MF-CLR: Multi-Frequency Contrastive Learning Representation for Time Series

Authors: Jufang Duan, Wei Zheng, Yangzhou Du, Wenfa Wu, Haipeng Jiang, Hongsheng Qi

ICML 2024 | Conference PDF | Archive PDF | Plain Text | LLM Run Details

Reproducibility Variable Result LLM Response
Research Type Experimental To validate the effectiveness of MF-CLR, we conduct extensive experiments on five downstream tasks, including long-term and short-term forecasting, classification, anomaly detection and imputation. Experimental evidence shows that MF-CLR delivers a leading performance in all the downstream tasks and keeps consistent performance across different target dataset scales in the transfer learning scenario.
Researcher Affiliation Industry Jufang Duan 1 Wei Zheng 1 Yangzhou Du 1 Wenfa Wu 1 Haipeng Jiang 1 Hongsheng Qi 1 1Lenovo Research, Beijing, China.
Pseudocode Yes Algorithm 1 Hierarchical training.
Open Source Code Yes The source code is publicly available at https://github.com/duanjufang/MF-CLR.
Open Datasets Yes To balance between the general acceptance and suitability, we resample these public datasets by different frequencies along the feature dimension to meet the multi-frequency setting.
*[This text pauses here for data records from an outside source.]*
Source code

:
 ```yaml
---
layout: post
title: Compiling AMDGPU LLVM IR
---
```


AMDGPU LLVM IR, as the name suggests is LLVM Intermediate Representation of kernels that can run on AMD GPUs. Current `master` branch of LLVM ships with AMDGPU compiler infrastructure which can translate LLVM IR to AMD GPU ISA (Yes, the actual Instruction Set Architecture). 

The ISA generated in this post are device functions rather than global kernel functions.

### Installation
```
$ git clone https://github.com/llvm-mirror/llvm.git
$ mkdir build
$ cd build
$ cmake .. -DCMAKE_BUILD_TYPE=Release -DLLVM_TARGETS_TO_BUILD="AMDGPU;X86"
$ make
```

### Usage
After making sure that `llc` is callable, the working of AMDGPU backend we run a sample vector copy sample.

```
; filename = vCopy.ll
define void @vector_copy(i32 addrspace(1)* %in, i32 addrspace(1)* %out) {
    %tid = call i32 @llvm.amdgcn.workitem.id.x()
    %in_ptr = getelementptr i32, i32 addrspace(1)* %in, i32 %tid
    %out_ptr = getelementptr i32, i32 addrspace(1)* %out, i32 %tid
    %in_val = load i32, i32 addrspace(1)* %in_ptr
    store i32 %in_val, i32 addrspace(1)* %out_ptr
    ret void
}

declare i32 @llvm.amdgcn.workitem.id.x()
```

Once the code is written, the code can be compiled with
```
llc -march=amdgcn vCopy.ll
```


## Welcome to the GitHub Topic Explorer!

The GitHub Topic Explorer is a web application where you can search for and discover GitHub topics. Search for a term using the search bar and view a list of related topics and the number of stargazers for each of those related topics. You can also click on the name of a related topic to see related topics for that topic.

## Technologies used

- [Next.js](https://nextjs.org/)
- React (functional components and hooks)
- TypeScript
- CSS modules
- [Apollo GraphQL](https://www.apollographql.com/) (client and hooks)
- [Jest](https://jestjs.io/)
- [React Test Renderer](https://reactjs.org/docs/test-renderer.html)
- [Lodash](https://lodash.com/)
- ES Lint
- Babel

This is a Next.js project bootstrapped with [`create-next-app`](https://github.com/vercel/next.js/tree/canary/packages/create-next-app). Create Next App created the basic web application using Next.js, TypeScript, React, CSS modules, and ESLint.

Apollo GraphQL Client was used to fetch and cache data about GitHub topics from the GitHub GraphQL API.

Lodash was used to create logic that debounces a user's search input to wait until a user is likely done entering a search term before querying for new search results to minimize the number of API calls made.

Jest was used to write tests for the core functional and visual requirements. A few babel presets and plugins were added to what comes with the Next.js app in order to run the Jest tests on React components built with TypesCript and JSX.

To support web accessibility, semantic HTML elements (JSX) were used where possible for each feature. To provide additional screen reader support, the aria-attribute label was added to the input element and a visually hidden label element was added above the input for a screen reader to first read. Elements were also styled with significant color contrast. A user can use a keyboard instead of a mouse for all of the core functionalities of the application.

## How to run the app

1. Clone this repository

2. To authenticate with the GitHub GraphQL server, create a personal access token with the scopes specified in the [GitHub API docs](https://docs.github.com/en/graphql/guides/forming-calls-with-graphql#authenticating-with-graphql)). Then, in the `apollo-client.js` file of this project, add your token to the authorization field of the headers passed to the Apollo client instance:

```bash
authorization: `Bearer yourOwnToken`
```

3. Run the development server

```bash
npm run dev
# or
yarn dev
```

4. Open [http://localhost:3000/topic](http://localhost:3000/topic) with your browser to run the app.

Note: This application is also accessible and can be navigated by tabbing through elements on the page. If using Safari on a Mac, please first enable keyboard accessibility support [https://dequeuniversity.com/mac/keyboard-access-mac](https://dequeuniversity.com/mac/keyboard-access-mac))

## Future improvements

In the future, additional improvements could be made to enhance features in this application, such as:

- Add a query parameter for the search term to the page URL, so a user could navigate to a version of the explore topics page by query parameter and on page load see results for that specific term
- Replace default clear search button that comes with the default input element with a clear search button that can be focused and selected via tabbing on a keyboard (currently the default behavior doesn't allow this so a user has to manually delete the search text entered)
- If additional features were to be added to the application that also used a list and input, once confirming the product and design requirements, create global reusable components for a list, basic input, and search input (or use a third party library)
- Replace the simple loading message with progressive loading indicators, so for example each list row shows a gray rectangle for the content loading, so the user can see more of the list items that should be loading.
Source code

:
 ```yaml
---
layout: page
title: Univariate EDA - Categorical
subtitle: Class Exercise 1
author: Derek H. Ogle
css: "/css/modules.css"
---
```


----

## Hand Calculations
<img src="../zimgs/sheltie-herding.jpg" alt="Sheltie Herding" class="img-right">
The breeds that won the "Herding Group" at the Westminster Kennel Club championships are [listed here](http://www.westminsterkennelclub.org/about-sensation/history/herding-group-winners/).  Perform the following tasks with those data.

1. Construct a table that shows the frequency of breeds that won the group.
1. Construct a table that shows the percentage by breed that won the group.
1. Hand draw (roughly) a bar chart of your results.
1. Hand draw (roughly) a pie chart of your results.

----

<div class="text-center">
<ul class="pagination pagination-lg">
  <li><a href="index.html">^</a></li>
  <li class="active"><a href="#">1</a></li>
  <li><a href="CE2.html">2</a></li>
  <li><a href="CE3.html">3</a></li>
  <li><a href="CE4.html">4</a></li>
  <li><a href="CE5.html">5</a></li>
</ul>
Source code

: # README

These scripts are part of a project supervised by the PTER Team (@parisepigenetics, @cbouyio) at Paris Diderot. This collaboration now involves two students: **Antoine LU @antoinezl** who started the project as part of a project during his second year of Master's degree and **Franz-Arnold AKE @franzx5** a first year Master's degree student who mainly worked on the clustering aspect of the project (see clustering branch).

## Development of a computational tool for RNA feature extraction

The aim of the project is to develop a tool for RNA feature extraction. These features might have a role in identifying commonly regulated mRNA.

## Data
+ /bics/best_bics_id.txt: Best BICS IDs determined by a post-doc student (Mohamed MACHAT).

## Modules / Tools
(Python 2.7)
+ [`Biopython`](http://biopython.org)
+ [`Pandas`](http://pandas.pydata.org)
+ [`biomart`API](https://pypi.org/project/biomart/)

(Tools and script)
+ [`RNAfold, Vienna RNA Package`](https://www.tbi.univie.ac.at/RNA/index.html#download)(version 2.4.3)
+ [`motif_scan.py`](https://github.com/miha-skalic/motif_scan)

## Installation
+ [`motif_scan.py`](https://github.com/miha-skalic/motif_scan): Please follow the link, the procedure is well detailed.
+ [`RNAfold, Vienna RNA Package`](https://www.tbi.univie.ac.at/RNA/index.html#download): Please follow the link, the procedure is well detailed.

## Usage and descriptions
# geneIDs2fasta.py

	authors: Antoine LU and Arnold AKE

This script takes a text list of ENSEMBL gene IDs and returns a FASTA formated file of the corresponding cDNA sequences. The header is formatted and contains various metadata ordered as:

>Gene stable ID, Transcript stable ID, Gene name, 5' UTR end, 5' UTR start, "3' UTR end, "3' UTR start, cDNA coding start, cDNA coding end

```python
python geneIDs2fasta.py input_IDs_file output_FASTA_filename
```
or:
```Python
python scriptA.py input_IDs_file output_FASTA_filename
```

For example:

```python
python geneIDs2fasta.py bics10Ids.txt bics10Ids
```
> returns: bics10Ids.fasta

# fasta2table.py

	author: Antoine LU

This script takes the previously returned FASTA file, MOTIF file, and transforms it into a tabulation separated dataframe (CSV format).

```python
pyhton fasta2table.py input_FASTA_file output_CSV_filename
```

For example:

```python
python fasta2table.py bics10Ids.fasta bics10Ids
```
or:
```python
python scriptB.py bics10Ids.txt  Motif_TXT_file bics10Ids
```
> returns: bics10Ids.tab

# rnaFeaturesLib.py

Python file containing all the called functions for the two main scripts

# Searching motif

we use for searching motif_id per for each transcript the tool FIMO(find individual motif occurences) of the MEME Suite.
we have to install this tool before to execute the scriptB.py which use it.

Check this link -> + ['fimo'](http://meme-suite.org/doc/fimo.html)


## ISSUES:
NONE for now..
Details about the public datasets preprocessing can be found in Appendix B.
Dataset Splits Yes The datasets are divided into training (70%), validation (10%) and test (20%) unless the given dataset has already been divided.
Hardware Specification No The paper does not explicitly describe the specific hardware (e.g., GPU models, CPU models, specific cloud instances) used for running the experiments.
Software Dependencies No The paper describes the model architecture and parameters but does not provide specific version numbers for any software dependencies (e.g., programming languages, libraries, frameworks).
Experiment Setup Yes For all the downstream tasks, we set the batch size to be 32, the initial learning rate to be 1E-3 with 70% decay every 10 steps, and α to be 1E-5. The encoder of MF-CLR contains 4 hidden dilated convolutional layers with feed-forward connections between consecutive blocks. The dilation is set to be 2i for the i-th layer with the hidden channel size of 64 and the kernel size of 3. Also, a 10% dropout is added to enhance robustness.